(SOURCE MATERIAL)

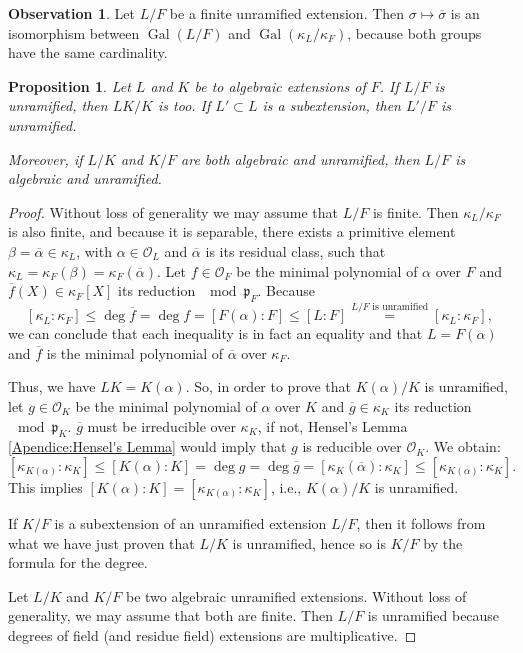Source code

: \documentclass[12pt]{article}
\theoremstyle{plain}
\newtheorem{proposition}[theorem]{Proposition}
\theoremstyle{definition}
\newtheorem{obs}[theorem]{Observation}
\renewcommand{\bar}[1]{\overline{#1}}
\newcommand{\Gal}[2]{\operatorname{Gal} ( #1 / #2 )}
\newcommand{\primo}[1]{\mathfrak{#1}}
\renewcommand{\O}{\mathcal{O}}
\begin{document}
\begin{obs}\label{obs:if L/F is finite unramified then it is isomorphic to its galois group}
Let $L/F$ be a finite unramified extension. Then $\sigma \mapsto \bar \sigma$ is an isomorphism between $\Gal L F$ and $\Gal {\kappa_L} {\kappa_F}$, because both groups have the same cardinality.
\end{obs}

\begin{proposition}\label{proposition: unramified extensions behave well in towers}
Let $L$ and $K$ be to algebraic extensions of $F$. If $L/F$ is unramified, then $LK /K$ is too. If $L' \subset L$ is a subextension, then $L' /F$ is unramified.

Moreover, if $L/K$ and $K/F$ are both algebraic and unramified, then $L/F$ is algebraic and unramified.
\end{proposition}
\begin{proof}
Without loss of generality we may assume that $L/F$ is finite. Then $\kappa_L / \kappa_F$ is also finite, and because it is separable, there exists a primitive element $\beta = \bar \alpha \in \kappa_L$, with $\alpha \in \O_L$ and $\bar \alpha$ is its residual class, such that $\kappa_L = \kappa_F (\beta) = \kappa_F (\bar \alpha)$. Let $f \in \O_F$ be the minimal polynomial of $\alpha$ over $F$ and $\bar f(X) \in \kappa_F [X]$ its reduction $\mod \primo{p}_F$. Because
\[
    [\kappa_L : \kappa_F] \leq \deg {\bar f} = \deg f = [F(\alpha) : F] \leq [L : F] \overset{\text{$L/F$ is unramified}}{=} [\kappa_L : \kappa_F],
\]
we can conclude that each inequality is in fact an equality and that $L = F (\alpha)$ and $\bar f$ is the minimal polynomial of $\bar \alpha$ over $\kappa_F$.

Thus, we have $L K = K (\alpha)$. So, in order to prove that $K (\alpha)/K$ is unramified, let $g \in \O_K$ be the minimal polynomial of $\alpha$ over $K$ and $\bar g \in \kappa_K$ its reduction $\mod \primo p _K$. $\bar g$ must be irreducible over $\kappa_K$, if not, Hensel's Lemma \ref{Apendice:Hensel's Lemma} would imply that $g$ is reducible over $\O_{K}$. We obtain:
\[
    [\kappa_{K (\alpha)}: \kappa_K] \leq [K (\alpha) : K] = \deg g = \deg {\bar g} = [\kappa_{K} (\bar \alpha) : \kappa_K] \leq [\kappa_{K (\alpha)} : \kappa_K].
\]
This implies $[K (\alpha): K] = [\kappa_{K (\alpha)} : \kappa_K]$, i.e., $K (\alpha)/K$ is unramified.

\bigskip

If $K/F$ is a subextension of an unramified extension $L/F$, then it follows from what we have just proven that $L/K$ is unramified, hence so is $K/F$ by the formula for the degree.

\bigskip

Let $L/K$ and $K/F$ be two algebraic unramified extensions. Without loss of generality, we may assume that both are finite. Then $L /F$ is unramified because degrees of field (and residue field) extensions are multiplicative.
\end{proof}
\end{document}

(End SOURCE MATERIAL)

*REQUIRED ACTION*. Lines of the listing above that contain the word "proposition" must all be copied.

*RESPONSE BOX*.
\newtheorem{proposition}[theorem]{Proposition}
\begin{proposition}\label{proposition: unramified extensions behave well in towers}
\end{proposition}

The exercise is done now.